Un vero leader non parla così

Dalla Rassegna stampa

Che la campagna elettorale più importante del mondo, quella americana, si giocasse nel 2012 sull'economia e sul confronto con l'Europa lo si sapeva.

Lo stesso presidente Barack Obama, accreditato (o meglio, screditato) dagli avversari repubblicani come "socialista" amico degli europei "statalisti", aveva più volte incalzato i Governi e le istituzioni europee ad agire con più determinazione e rapidità contro la Grande Crisi.
Non si poteva immaginare, invece, che l'avversario Mitt Romney, giunto all'ultimo tornante di una sfida pure senza esclusioni di colpi, arrivasse al punto di indicare l'Italia, assieme alla Spagna e alla Grecia, come il "male" che l'America deve evitare come la peste.
Attenti, dice Romney, Obama vi sta portando sulla strada dell'Italia e della Spagna. La stessa di Atene che conduce al disastro.
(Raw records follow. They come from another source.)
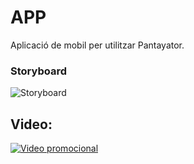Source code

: # APP
Aplicació de mobil per utilitzar Pantayator.

### Storyboard
![Storyboard](https://github.com/DBJPantayatorTeam/APP/assets/122391569/14b2ddd2-0bc2-4532-b586-9d3a9003ec28)

## Video:
  [![Video promocional](https://img.youtube.com/vi/-N1VcjdA8EM/0.jpg)](https://youtu.be/-N1VcjdA8EM)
Obama «ha venduto la Chrysler agli italiani», cioè alla Fiat guidata da Sergio Marchionne che poi «ha delocalizzato la produzione di Jeep in Cina», come recita uno spot dei repubblicani (smentito da Fiat-Chrysler). Insomma, l'America farebbe la fine dell'Italia. Una brutta fine.

Intendiamoci. La sfida per la conquista della Casa Bianca non è cosa da educande. Il confronto è duro, la posta in gioco un potere immenso. E l'Europa, con i suoi ritardi e i suoi deficit decisionali, non è gli Stati Uniti d'Europa e, tantomeno, assomiglia gli Stati Uniti. C'è chi dice «per fortuna» e c'è chi pensa l'esatto contrario. In ogni caso, né il modello americano né quello europeo sono esenti da critiche: metterli l'uno contro l'altro come fosse l'ultima battaglia tra il Bene e il Male ci ricaccia nell'imbuto delle guerre ideologiche. Grottesco, nel 2012.
Mitt Romney, come ha scritto l'altro ieri sul Corriere della Sera l'economista Alberto Alesina, vorrebbe «ristabilire quell'eccezionalismo americano basato su tasse relativamente basse, su un Governo leggero e su un welfare snello e meno distruttivo». Chiaro: la critica è a Obama, ma dietro c'è anche l'Europa. E volendo conquistare la "pancia" degli americani medi, Romney non va per il sottile.

Ma c'è un limite. Quello superato il quale anche la critica (legittima) e più ruvida sconfina nella gaffe politica e diplomatica che un candidato alla presidenza Usa non può permettersi. Infilare l'Europa, la Grecia, la Spagna e l'Italia in un pentolone e non riconoscere cosa Roma ha fatto di buono nell'ultimo anno è oggettivamente un errore. Tanto è vero che il Fondo monetario ha riconfermato ieri che le riforme prese dall'Italia per la crescita e l'occupazione «vanno nella giusta direzione», ancorché sia "cruciale" la loro attuazione.
L'Italia, che si porta sulle spalle decenni di problemi irrisolti e uno statalismo tanto invasivo quanto costoso, non è nelle condizioni di impartire lezioni se non a se stessa. Ma non è nemmeno quella dipinta da Romney. È un'altra, diversa e migliore.

PS. Mitt Romney, a cui tra l'altro sembra piacere molto vestire italiano, il Bel Paese dovrebbe conoscerlo. Anni fa, quando era amministratore delegato di Bain Capital, comprò e rivendette la società Seat-Pagine Gialle guadagnando in poco tempo molti soldi. Un affare controverso ma comunque per lui molto profittevole. Accadde in Italia, Europa.